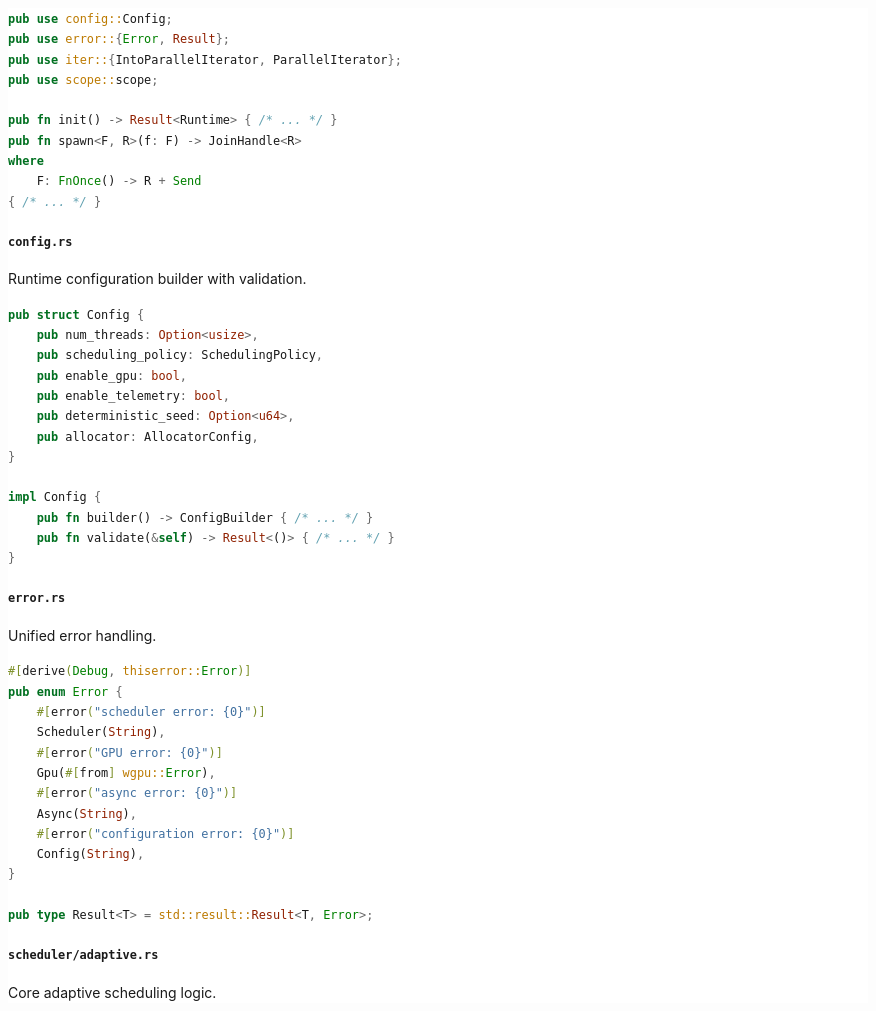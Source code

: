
 ```rust
pub use config::Config;
pub use error::{Error, Result};
pub use iter::{IntoParallelIterator, ParallelIterator};
pub use scope::scope;

pub fn init() -> Result<Runtime> { /* ... */ }
pub fn spawn<F, R>(f: F) -> JoinHandle<R> 
where 
    F: FnOnce() -> R + Send 
{ /* ... */ }
```

#### `config.rs`
Runtime configuration builder with validation.

```rust
pub struct Config {
    pub num_threads: Option<usize>,
    pub scheduling_policy: SchedulingPolicy,
    pub enable_gpu: bool,
    pub enable_telemetry: bool,
    pub deterministic_seed: Option<u64>,
    pub allocator: AllocatorConfig,
}

impl Config {
    pub fn builder() -> ConfigBuilder { /* ... */ }
    pub fn validate(&self) -> Result<()> { /* ... */ }
}
```

#### `error.rs`
Unified error handling.

```rust
#[derive(Debug, thiserror::Error)]
pub enum Error {
    #[error("scheduler error: {0}")]
    Scheduler(String),
    #[error("GPU error: {0}")]
    Gpu(#[from] wgpu::Error),
    #[error("async error: {0}")]
    Async(String),
    #[error("configuration error: {0}")]
    Config(String),
}

pub type Result<T> = std::result::Result<T, Error>;
```

#### `scheduler/adaptive.rs`
Core adaptive scheduling logic.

☆ ☆ ☆ ☆ ☆ ☆ ☆

= WORK INSTRUCTION =
Show all lines from the data above in which the word "bool" appears.

= SOLUTION FOR THIS TASK =
    pub enable_gpu: bool,
    pub enable_telemetry: bool,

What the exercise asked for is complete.